- TO DO:
Locate the word "items" in the data below, then copy every line that holds it.

- SUPPLIED RECORDS:
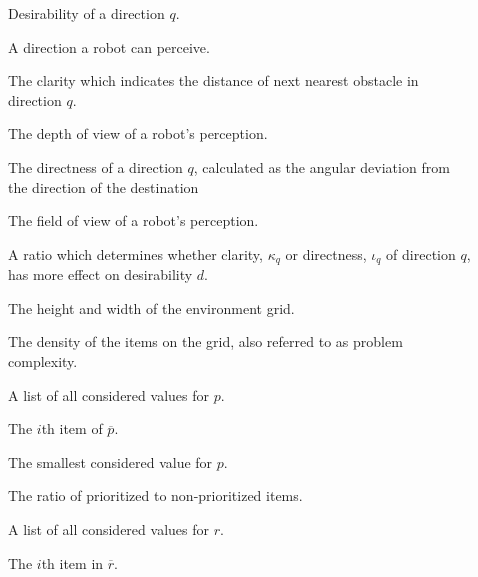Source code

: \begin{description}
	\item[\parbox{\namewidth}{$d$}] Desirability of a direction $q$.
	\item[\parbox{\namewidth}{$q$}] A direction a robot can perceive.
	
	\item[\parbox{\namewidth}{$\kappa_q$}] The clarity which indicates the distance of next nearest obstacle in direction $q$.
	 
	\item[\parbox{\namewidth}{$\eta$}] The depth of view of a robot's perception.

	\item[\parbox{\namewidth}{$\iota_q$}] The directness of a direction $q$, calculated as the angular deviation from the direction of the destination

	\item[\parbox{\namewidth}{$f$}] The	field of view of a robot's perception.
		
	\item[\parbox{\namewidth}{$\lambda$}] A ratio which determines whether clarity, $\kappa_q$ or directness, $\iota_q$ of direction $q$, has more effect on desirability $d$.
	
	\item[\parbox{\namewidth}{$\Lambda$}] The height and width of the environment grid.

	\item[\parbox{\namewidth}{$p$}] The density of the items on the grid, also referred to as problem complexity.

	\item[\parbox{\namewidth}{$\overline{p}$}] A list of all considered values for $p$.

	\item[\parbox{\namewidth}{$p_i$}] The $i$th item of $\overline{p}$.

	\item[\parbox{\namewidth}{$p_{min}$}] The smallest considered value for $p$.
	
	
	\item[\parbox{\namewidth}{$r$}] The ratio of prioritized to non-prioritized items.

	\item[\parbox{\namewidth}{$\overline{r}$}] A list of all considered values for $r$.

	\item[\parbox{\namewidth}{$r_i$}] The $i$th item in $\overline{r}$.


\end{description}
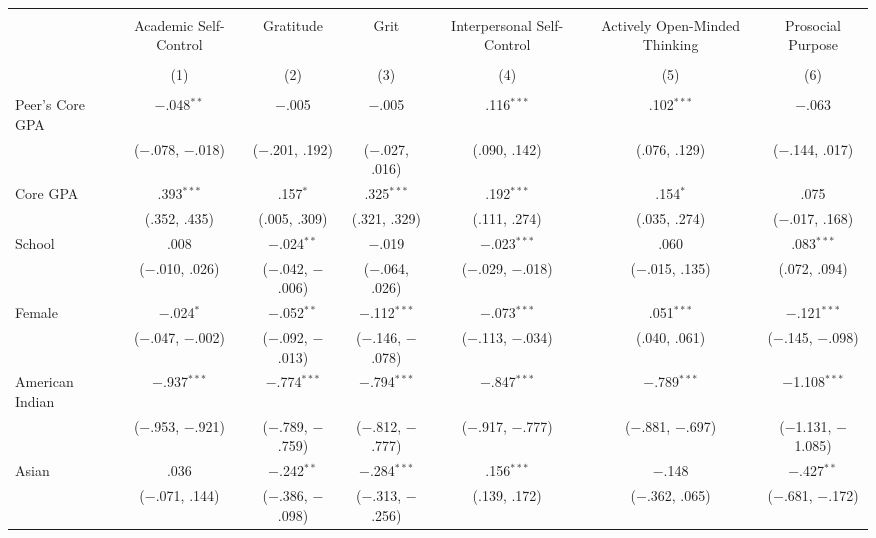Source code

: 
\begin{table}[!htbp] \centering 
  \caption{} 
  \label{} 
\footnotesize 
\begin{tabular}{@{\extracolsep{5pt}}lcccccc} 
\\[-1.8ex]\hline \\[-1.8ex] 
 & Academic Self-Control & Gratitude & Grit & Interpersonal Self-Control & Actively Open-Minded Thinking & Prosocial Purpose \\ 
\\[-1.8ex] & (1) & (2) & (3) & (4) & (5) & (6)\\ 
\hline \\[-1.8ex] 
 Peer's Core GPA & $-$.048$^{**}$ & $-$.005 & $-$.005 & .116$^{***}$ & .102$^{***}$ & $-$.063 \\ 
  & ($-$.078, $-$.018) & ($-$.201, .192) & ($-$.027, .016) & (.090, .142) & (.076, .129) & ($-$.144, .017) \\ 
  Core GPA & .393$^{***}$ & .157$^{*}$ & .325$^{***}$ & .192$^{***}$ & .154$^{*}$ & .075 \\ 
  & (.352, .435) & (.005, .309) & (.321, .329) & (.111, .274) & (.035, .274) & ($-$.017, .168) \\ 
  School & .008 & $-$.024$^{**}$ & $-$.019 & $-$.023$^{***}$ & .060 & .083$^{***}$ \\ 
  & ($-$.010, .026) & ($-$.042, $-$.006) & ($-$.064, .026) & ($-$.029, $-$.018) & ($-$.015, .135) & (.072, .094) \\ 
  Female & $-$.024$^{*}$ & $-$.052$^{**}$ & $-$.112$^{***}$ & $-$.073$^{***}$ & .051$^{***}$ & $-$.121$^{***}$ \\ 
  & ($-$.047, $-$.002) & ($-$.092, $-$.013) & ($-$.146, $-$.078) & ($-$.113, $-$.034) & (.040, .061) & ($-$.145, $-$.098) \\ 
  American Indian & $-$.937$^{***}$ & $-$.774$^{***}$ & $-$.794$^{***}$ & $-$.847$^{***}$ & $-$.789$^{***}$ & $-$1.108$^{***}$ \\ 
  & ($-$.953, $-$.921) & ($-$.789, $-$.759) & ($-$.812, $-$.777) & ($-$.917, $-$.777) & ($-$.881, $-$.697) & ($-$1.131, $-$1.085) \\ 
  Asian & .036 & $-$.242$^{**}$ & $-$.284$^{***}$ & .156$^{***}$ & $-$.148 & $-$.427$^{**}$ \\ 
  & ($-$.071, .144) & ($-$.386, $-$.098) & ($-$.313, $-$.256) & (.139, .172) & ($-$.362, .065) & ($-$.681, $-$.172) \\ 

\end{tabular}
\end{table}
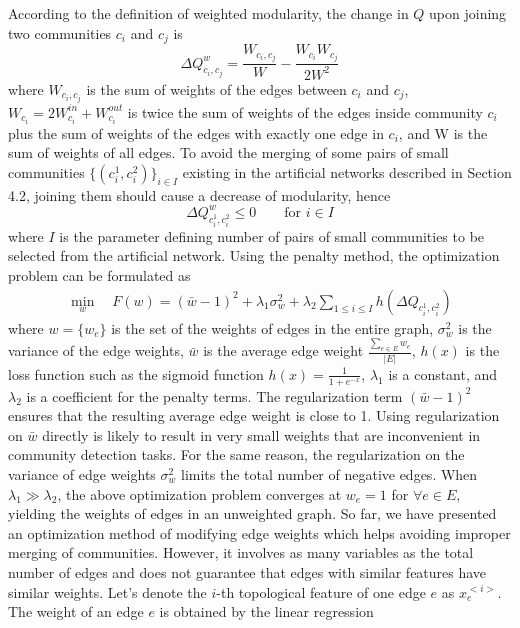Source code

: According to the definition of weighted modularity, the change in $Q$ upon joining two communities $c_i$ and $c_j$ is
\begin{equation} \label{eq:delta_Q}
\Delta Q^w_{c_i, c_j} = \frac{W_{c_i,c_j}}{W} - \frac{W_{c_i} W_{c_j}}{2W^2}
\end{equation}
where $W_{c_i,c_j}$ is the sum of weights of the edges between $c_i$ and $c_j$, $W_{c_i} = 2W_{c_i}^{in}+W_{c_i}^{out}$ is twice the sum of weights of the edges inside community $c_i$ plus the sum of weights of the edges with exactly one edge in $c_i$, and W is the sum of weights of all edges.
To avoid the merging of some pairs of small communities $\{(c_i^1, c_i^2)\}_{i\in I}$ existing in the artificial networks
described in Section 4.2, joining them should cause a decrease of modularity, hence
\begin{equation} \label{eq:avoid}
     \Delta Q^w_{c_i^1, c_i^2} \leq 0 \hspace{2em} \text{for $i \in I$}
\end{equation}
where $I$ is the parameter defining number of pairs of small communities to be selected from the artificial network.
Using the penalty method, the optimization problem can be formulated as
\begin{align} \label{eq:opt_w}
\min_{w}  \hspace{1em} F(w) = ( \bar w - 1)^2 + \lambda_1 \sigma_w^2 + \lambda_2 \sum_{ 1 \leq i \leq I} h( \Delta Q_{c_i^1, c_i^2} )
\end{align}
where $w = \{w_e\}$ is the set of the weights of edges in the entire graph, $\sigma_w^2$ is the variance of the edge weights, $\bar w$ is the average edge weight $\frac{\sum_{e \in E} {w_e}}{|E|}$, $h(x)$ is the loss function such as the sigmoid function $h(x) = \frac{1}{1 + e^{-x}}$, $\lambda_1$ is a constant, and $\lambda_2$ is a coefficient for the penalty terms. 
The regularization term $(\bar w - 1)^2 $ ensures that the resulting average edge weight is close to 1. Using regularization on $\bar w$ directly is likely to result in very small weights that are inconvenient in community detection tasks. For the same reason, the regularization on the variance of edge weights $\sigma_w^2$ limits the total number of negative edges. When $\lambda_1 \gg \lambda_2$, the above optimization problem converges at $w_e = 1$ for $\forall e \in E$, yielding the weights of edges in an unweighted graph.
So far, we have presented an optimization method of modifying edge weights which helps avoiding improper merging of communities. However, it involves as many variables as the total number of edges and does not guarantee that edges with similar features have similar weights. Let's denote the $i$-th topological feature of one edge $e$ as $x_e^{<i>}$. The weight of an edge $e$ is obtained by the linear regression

- REPLY TO THE TASK:
	\item[\parbox{\namewidth}{$p$}] The density of the items on the grid, also referred to as problem complexity.
	\item[\parbox{\namewidth}{$r$}] The ratio of prioritized to non-prioritized items.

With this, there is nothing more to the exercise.